*** Begin section ***

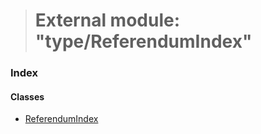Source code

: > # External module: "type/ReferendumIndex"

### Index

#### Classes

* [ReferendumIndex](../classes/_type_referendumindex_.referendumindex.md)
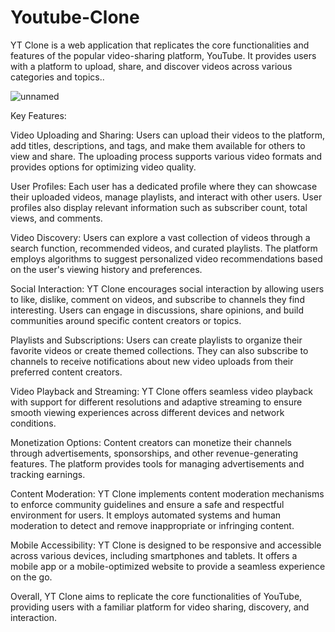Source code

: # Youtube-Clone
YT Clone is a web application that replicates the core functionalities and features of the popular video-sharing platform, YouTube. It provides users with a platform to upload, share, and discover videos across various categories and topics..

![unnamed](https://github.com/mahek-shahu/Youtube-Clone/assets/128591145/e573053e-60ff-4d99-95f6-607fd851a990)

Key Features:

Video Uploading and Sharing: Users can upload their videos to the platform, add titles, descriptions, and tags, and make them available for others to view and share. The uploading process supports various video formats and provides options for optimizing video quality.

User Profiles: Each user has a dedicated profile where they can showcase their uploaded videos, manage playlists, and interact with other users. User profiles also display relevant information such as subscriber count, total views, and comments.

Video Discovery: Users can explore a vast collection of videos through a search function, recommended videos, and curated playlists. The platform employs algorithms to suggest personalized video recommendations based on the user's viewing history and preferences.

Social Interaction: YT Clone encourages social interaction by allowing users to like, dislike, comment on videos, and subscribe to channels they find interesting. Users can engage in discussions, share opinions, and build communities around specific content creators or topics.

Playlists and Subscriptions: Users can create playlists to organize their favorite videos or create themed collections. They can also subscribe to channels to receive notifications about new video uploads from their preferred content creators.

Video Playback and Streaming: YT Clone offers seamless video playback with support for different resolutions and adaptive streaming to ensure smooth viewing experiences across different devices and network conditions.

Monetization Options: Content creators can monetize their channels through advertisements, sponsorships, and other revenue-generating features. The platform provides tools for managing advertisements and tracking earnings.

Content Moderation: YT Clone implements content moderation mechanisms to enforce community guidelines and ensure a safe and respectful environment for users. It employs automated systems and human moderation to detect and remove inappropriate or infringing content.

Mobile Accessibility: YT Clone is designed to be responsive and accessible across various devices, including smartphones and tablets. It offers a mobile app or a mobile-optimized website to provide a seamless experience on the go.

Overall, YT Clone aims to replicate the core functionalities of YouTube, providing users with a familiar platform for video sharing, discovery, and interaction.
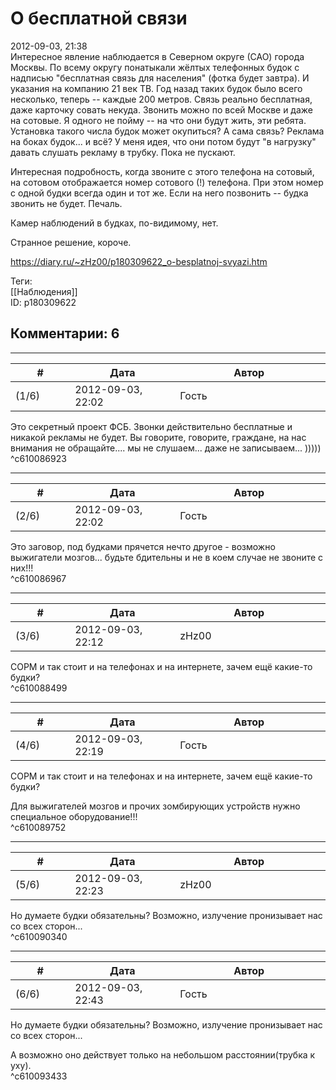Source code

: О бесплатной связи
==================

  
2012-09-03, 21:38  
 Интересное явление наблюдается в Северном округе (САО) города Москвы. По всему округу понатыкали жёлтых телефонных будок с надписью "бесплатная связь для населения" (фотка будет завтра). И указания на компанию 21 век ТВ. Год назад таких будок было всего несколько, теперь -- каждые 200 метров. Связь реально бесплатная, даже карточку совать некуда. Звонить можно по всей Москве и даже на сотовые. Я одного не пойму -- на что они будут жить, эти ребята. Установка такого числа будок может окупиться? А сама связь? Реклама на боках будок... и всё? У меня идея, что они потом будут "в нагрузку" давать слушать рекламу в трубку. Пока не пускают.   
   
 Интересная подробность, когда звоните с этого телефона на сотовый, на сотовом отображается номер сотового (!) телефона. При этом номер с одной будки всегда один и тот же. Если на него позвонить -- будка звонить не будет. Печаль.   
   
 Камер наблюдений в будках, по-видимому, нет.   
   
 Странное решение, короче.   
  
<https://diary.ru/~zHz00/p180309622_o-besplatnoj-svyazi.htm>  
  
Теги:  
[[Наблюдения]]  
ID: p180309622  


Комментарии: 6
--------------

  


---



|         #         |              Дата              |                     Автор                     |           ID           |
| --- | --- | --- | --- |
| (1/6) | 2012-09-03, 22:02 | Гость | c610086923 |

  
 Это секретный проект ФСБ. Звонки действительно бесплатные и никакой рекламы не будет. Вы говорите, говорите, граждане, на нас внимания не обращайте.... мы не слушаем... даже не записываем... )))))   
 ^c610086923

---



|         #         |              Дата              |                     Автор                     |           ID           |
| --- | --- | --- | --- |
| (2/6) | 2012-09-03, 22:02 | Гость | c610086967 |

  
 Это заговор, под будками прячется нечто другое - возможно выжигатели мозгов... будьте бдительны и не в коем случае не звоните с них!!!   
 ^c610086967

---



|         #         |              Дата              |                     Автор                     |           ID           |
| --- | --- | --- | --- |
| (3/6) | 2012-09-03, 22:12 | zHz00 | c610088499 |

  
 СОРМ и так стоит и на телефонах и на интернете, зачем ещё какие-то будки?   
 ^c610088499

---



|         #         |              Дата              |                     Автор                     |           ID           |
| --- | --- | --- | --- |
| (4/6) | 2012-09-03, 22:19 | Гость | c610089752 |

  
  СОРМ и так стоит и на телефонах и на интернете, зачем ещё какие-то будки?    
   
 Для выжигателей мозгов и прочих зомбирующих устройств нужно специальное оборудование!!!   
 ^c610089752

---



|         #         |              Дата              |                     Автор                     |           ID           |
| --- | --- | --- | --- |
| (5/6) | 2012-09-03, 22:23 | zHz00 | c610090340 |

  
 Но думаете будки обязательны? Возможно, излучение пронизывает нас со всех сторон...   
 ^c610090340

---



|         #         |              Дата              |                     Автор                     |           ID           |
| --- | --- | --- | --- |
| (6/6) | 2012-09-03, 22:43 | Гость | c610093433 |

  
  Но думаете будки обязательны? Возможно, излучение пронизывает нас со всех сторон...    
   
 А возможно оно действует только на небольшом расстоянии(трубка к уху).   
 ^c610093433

*** End section ***

Exercise requirements: Within the records above, each line containing "звоните" is to be returned.

Solution to the exercise:
 Интересная подробность, когда звоните с этого телефона на сотовый, на сотовом отображается номер сотового (!) телефона. При этом номер с одной будки всегда один и тот же. Если на него позвонить -- будка звонить не будет. Печаль.   
 Это заговор, под будками прячется нечто другое - возможно выжигатели мозгов... будьте бдительны и не в коем случае не звоните с них!!!   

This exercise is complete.